According to the legislative auditor’s report, RentHelpMN application processors weeded out thousands of applications suspected of fraud and correctly determined eligibility in most cases.
In 40 of the 41 applications that state auditors reviewed, RentHelpMN application processors correctly determined eligibility. Ten of those applications were correctly denied: one applicant was above the income limit; five did not have past-due rent; and the remaining four were either suspected of fraud or did not respond to requests for more information.
“Given that Minnesota Housing allowed applicants and landlords to attest that applicants met the program’s eligibility requirements — rather than provide documentation proving their eligibility — it is perhaps not surprising that we found few issues in our eligibility determination review,” the report says.
Of the remaining 31 applications, Minnesota Housing paid the correct amount of assistance in 26 cases, according to state auditors.
A program staff member told state auditors that they began to see a significant uptick in suspected fraud in the fall of 2021. Witt O’Brien’s then hired a subcontractor to develop a predictive model to efficiently identify fraudulent applications.
Allita 360, the company hired to provide the online portal, also provided a built-in fraud score, but a program staff person said it was not effective.
By August 2022, program staff had declined more than 4,350 applications suspected of fraud, according to the report.
Still, Minnesota Housing may have paid out funds to hundreds of fraudulent applicants. The agency reported eight cases of suspected fraud for payments of $100,000 or more to federal authorities. The agency also reported 352 applications suspected of fraud or overpayment to the Minnesota Attorney General’s Office or local law enforcement officers.
Program staff told state auditors they were continuing to identify overpayments — which could be caused by an administrative error or because of fraud. In those cases, the applicant is given 30 days to return the funds or contest the claim.
State auditors found an additional 13 applicants suspected of fraud with payments totalling $63,700 that program staff had not yet identified. As of September 2022, the agency has recouped about $704,000 of the $3.5 million in overpayments it identified, according to the auditor’s report.

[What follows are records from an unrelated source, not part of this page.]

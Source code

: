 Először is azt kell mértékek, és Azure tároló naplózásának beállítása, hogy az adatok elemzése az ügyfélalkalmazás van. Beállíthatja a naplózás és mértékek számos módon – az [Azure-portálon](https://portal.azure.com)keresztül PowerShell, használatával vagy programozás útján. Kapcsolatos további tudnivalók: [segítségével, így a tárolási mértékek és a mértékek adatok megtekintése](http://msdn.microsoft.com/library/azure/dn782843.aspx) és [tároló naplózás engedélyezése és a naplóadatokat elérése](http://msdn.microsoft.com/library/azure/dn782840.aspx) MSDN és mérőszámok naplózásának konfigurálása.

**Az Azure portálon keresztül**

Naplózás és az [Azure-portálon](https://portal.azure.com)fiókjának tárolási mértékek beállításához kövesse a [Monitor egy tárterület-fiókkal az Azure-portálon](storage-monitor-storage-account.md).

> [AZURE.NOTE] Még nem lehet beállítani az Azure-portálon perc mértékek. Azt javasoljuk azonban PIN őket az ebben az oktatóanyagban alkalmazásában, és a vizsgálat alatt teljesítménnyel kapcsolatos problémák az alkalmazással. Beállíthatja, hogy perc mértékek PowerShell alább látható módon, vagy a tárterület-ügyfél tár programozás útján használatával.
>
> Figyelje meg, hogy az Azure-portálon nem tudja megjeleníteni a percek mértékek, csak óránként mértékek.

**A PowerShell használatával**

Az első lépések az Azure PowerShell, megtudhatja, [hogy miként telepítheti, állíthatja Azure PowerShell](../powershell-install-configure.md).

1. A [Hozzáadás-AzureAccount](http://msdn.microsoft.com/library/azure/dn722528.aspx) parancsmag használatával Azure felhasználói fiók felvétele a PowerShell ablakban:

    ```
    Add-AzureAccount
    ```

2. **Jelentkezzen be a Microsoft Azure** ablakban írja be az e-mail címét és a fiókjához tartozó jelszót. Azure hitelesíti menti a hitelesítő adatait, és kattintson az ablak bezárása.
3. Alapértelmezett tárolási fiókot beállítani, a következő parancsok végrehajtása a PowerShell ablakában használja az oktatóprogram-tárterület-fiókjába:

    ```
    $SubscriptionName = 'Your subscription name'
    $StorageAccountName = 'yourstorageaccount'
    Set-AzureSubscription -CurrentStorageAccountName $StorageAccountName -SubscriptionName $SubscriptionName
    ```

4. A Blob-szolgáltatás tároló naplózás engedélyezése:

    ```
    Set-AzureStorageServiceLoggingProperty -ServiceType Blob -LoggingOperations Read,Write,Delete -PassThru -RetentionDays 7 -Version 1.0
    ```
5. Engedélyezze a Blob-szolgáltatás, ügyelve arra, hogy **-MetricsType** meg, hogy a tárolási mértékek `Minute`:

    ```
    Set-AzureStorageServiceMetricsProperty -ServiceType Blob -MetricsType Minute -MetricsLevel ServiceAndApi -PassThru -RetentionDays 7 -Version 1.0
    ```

Draheim, the Republican senator who requested the audit, said the report points to “structural problems that need to be fixed right away” if the state is going create the permanent rental assistance program proposed by Democrats. He also suggested that the amount of overpayments could be much larger than the $3.5 million identified by Minnesota Housing given the auditors found problems in six out of 41 applications they reviewed.
Cecil Smith, president of the Minnesota Multi Housing Association, a landlord trade group, said property owners also acted as a buffer against overpayments by returning duplicate checks or checks sent to the wrong person. He added some property owners struggled to get the housing agency to acknowledge they had received the returned funds.
The Office of Legislative Auditor made several recommendations in its report, including that Minnesota Housing should establish standards for processing times, collect sufficient documentation and conduct regular audits, and develop procedures for recouping overpayments before it issues any payments.
Those recommendations are largely moot, since the program ended, although state lawmakers recently allocated $50 million more in emergency rental assistance to the state’s housing agency for their Family Homeless Prevention Assistance Program.
Ho said in a response published in the report that the standards were not reasonable for standing up a brand-new, large emergency program from scratch in four months.
She wrote she “agrees that in a world with adequate time and funding and not during a global pandemic, we would have addressed the issues,” and added that the agency would continue to evaluate potential overpayments.